Deleuze’s argument is that there is a vicious circle in philosophical positions that set down identity as a condition for thought. Once this has occurred it is not possible for thought to approach difference in the Deleuzian metaphysically open sense, since identity is presupposed as necessary for truth in all branches and aspects of thought – in decisions about the validity of questions, truthfulness of answers, admissibility of fact. This comes out very strongly in Lewis’s metaphysics in terms of the questions that he seeks to solve through reflection guided by possible worlds. Each of the presuppositions highlighted by Deleuze is present in Lewis’s work: conception is restricted to the concept and to properties; judgement is associated with common sense, with restricted test-cases and with pre-set logical rules; imagination is gravely restricted in terms of prior definitions of truth and consistency (through the precise definition of possible worlds); and perception is associated with exact properties rather than with new variations (that Deleuze defines as sensation). It is not enough to assume that Lewis escapes this circle by questioning properties and universals, for example, since the way he questions them is through a

critical approach governed by forms of judgement that prioritise identity and parallel forms of logic that excludes the form of Ideal relations and difference that could provide a counter-position. Lewis’s philosophy is geared to solving problems and avoiding paradoxes. From Deleuze’s point of view, the motivations and presuppositions behind this already build in a prejudice in favour of identity, representation and recognition.

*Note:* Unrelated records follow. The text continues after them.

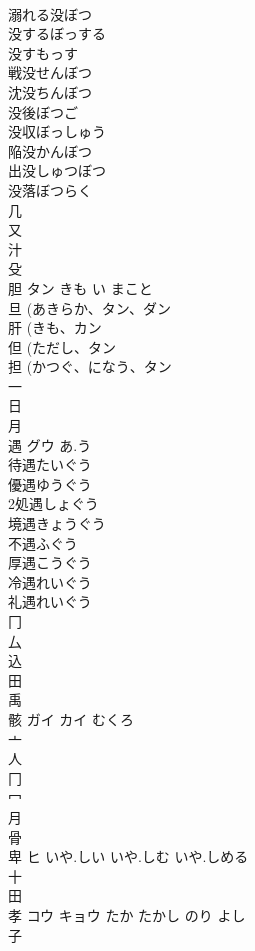 \documentclass[8pt]{extreport}
\begin{document}
\begin{CJK}{UTF8}{min}
\\	溺れる没ぼつ
\\	没するぼっする
\\	没すもっす
\\	戦没せんぼつ
\\	沈没ちんぼつ
\\	没後ぼつご
\\	没収ぼっしゅう
\\	陥没かんぼつ
\\	出没しゅつぼつ
\\	没落ぼつらく
\\	几 
\\	又 
\\	汁 
\\	殳 
\\	胆	タン	きも い まこと	
\\	旦 (あきらか、タン、ダン 
\\	肝 (きも、カン 
\\	但 (ただし、タン 
\\	担 (かつぐ、になう、タン 
\\	一 
\\	日 
\\	月 
\\	遇	グウ	あ.う	
\\	待遇たいぐう
\\	優遇ゆうぐう
\\	2処遇しょぐう
\\	境遇きょうぐう
\\	不遇ふぐう
\\	厚遇こうぐう
\\	冷遇れいぐう
\\	礼遇れいぐう
\\	冂 
\\	厶 
\\	込 
\\	田 
\\	禹 
\\	骸	ガイ カイ	むくろ	
\\	亠 
\\	人 
\\	冂 
\\	冖 
\\	月 
\\	骨 
\\	卑	ヒ	いや.しい いや.しむ いや.しめる	
\\	十 
\\	田 
\\	孝	コウ キョウ	たか たかし のり よし	
\\	子 

\end{CJK}
\end{document}
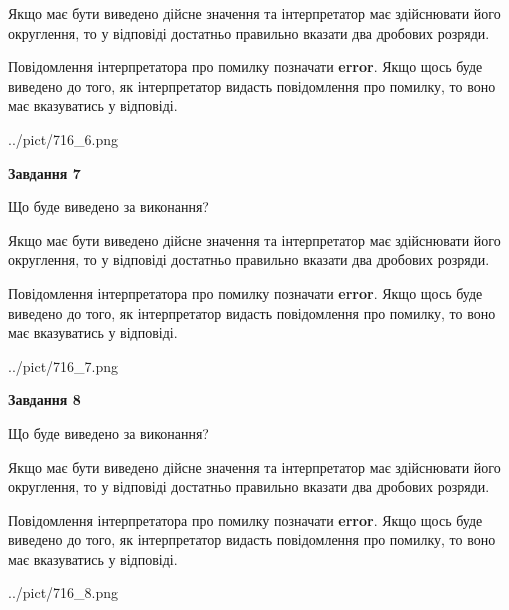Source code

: \documentclass[12pt, ukrainian]{article}
\begin{document}
{\begin {Large}
Якщо має бути виведено дійсне значення та інтерпретатор має здійснювати його округлення, 
то у відповіді достатньо правильно вказати два дробових розряди.

Повідомлення інтерпретатора про помилку позначати \textbf{error}.
Якщо щось буде виведено до того, як інтерпретатор видасть повідомлення про помилку, 
то воно має вказуватись у відповіді. \par

\begin{center}
	{../pict/716_6.png}
\end{center}
\newpage

{\begin {center}\textbf{Завдання 7}\end {center}}\par
Що буде виведено за виконання? \par

Якщо має бути виведено дійсне значення та інтерпретатор має здійснювати його округлення, 
то у відповіді достатньо правильно вказати два дробових розряди.

Повідомлення інтерпретатора про помилку позначати \textbf{error}.
Якщо щось буде виведено до того, як інтерпретатор видасть повідомлення про помилку, 
то воно має вказуватись у відповіді. \par

\begin{center}
	{../pict/716_7.png}
\end{center}
\newpage

{\begin {center}\textbf{Завдання 8}\end {center}}\par
Що буде виведено за виконання? \par

Якщо має бути виведено дійсне значення та інтерпретатор має здійснювати його округлення, 
то у відповіді достатньо правильно вказати два дробових розряди.

Повідомлення інтерпретатора про помилку позначати \textbf{error}.
Якщо щось буде виведено до того, як інтерпретатор видасть повідомлення про помилку, 
то воно має вказуватись у відповіді. \par

\begin{center}
	{../pict/716_8.png}
\end{center}
\newpage


\end{Large}}
\end{document}
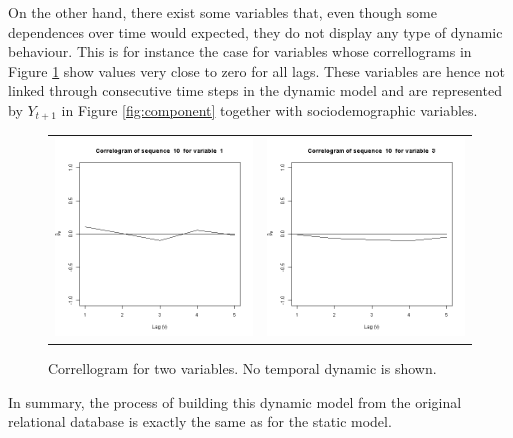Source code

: On the other hand, there exist some variables that, even though some dependences over time would expected, they do not display any type of dynamic behaviour. This is for instance the case for variables whose correllograms in Figure \ref{fig:cajamarCorr} show values very close to zero for all lags. These variables are hence not linked through consecutive time steps in the dynamic model and are represented by $Y_{t+1}$ in Figure \ref{fig:component} together with sociodemographic variables.

\begin{figure}[h]
  \centering
    \begin{tabular}{cc}
    \includegraphics[width=70mm]{figures/CajaMarcrl1}&
     \includegraphics[width=70mm]{figures/CajaMarcrl3}\\
  \end{tabular}
    \caption{\label{fig:cajamarCorr}Correllogram for two variables. No temporal dynamic is shown.}
\end{figure}

In summary, the process of building this dynamic model from the original relational database 
is exactly the same as for the static model.

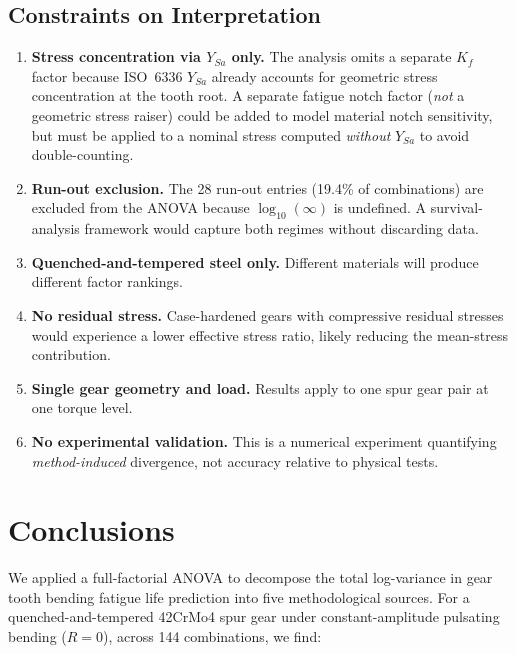 \documentclass[12pt,a4paper]{article}
\begin{document}
\subsection{Constraints on Interpretation}

\begin{enumerate}
  \item \textbf{Stress concentration via $Y_{Sa}$ only.} The analysis
        omits a separate $K_f$ factor because ISO~6336 $Y_{Sa}$ already
        accounts for geometric stress concentration at the tooth root.
        A separate fatigue notch factor (\emph{not} a geometric stress
        raiser) could be added to model material notch sensitivity, but
        must be applied to a nominal stress computed \emph{without} $Y_{Sa}$
        to avoid double-counting.
  \item \textbf{Run-out exclusion.} The 28 run-out entries (19.4\% of
        combinations) are excluded from the ANOVA because
        $\log_{10}(\infty)$ is undefined. A survival-analysis framework
        would capture both regimes without discarding data.
  \item \textbf{Quenched-and-tempered steel only.} Different materials
        will produce different factor rankings.
  \item \textbf{No residual stress.} Case-hardened gears with compressive
        residual stresses would experience a lower effective stress ratio,
        likely reducing the mean-stress contribution.
  \item \textbf{Single gear geometry and load.} Results apply to one spur
        gear pair at one torque level.
  \item \textbf{No experimental validation.} This is a numerical
        experiment quantifying \emph{method-induced} divergence, not
        accuracy relative to physical tests.
\end{enumerate}

\section{Conclusions}
\label{sec:conclusions}

We applied a full-factorial ANOVA to decompose the total log-variance in
gear tooth bending fatigue life prediction into five methodological
sources. For a quenched-and-tempered 42CrMo4 spur gear under
constant-amplitude pulsating bending ($R=0$), across 144 combinations,
we find:
\end{document}
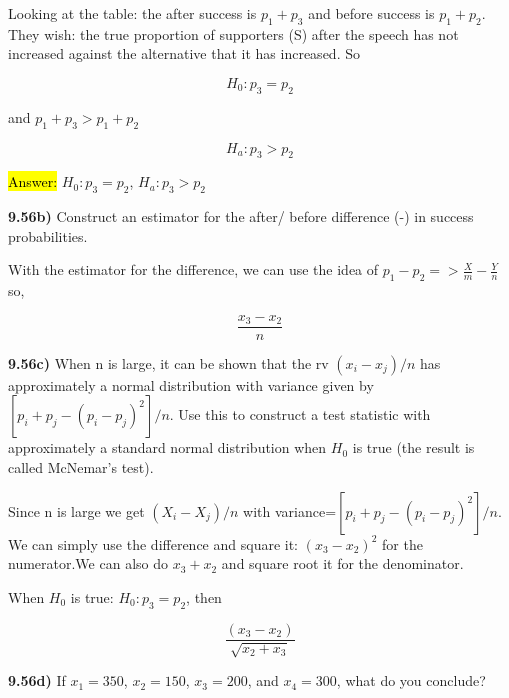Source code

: \documentclass{article}
\begin{document}
\vspace{3mm}

Looking at the table: the after success is $p_{1}+p_{3}$ and before success is $p_{1}+p_{2}$. They wish: the true proportion of supporters (S) after the speech has not increased against the alternative that it has increased. So 


$$H_{0}: p_{3}=p_{2}$$

and $p_{1}+p_{3} > p_{1}+p_{2}$

$$H_{a}: p_{3} > p_{2}$$

 \vspace{2mm}


\hl{Answer:} $H_{0}: p_{3}=p_{2}$, $H_{a}: p_{3} > p_{2}$

\vspace{5mm}

\textbf{9.56b)} Construct an estimator for the after/ before difference (-) in success probabilities.

With the estimator for the difference, we can use the idea of $p_{1}-p_{2} => \frac{X}{m}-\frac{Y}{n}$ so,

$$\frac{x_{3}-x_{2}}{n}$$


\vspace{5mm}

\textbf{9.56c)}  When n is large, it can be shown that the rv $(x_{i}-x_{j})/n$ has approximately a normal distribution with variance given by $[p_{i} + p_{j} - (p_{i} - p_{j})^{2}]/n$. Use this to construct a test statistic with approximately a standard normal distribution when $H_{0}$ is true (the result is called McNemar’s test).

\vspace{3mm}

Since n is large we get $(X_{i}-X_{j})/n$ with variance=$[p_{i} + p_{j} - (p_{i} - p_{j})^{2}]/n$. We can simply use the difference and square it: $(x_{3}-x_{2})^2$ for the numerator.We can also do $x_{3}+x_{2}$ and square root it for the denominator.

\vspace{3mm}

When $H_{0}$ is true: $H_{0}: p_{3}=p_{2}$, then 

$$\frac{(x_{3}-x_{2})}{\sqrt{x_{2}+x_{3}}}$$

\vspace{5mm}


\textbf{9.56d)} If $x_{1}=350$, $x_{2}=150$, $x_{3}=200$, and $x_{4}=300$, what do you conclude?
\end{document}
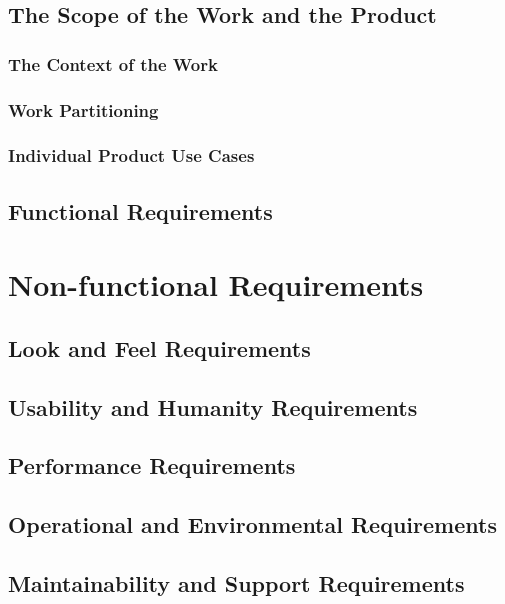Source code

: \documentclass[12pt, titlepage]{article}
\begin{document}
\subsection{The Scope of the Work and the Product}

\subsubsection{The Context of the Work}

\subsubsection{Work Partitioning}

\subsubsection{Individual Product Use Cases}

\subsection{Functional Requirements}

\section{Non-functional Requirements}

\subsection{Look and Feel Requirements}

\subsection{Usability and Humanity Requirements}

\subsection{Performance Requirements}

\subsection{Operational and Environmental Requirements}

\subsection{Maintainability and Support Requirements}
\end{document}
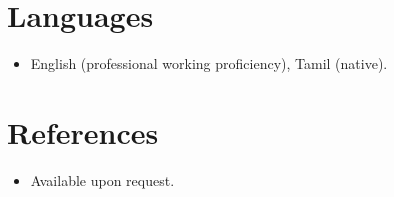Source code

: \documentclass[11pt,a4paper,sans]{moderncv}
\begin{document}
\section{Languages}
\vspace{1pt}
\begin{itemize}
\item English (professional working proficiency), Tamil (native).
\end{itemize}


\section{References}
\vspace{1pt}
\begin{itemize}
\item{Available upon request.}
\end{itemize}
\end{document}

Justifying the possible and the virtual

However, might Deleuze’s critique through recognition not be answered by remarking that commonsensical opinion and judgements play only a small role in Lewis’s thought and that therefore any accusation of conservatism and misrepresentation of the process of thinking is at best limited? Lewis’s work ranges over a long series of difficult technical problems and deep philosophical issues. The figures of judgement and common sense appear quite rarely within them. On the other hand, extensive logical and scientific knowledge are a great strength of Lewis’s work, perhaps to a greater extent than Deleuze’s. Yet, this counter does not hold if we look at the role played by examples and cases based on opinion and judgement in Lewis’s work. His works, though technical and difficult, are addressed to common sense opinion, not only through the style and scope of the examples – almost invariably everyday and appealing to common and ‘uncontroversial’ reactions and beliefs – but also directly, in the sense of addressed to opinion as a key arbiter. In What is Philosophy?, Deleuze and Guattari define one of the tasks of art, philosophy and science as the struggle against opinion and its false claim to protect us from chaos. (WP 190, 202) Their argument is that the fear of chaos pushes us into defining thought and truth in relation to well-informed opinion, thereby avoiding ‘wild’ ideas and extreme disagreements. But opinion is a false guard against chaos, because it only creates the illusion of having done with chaos, at the expense of forms of thought that work with the create and progressive power of chaotic ideas.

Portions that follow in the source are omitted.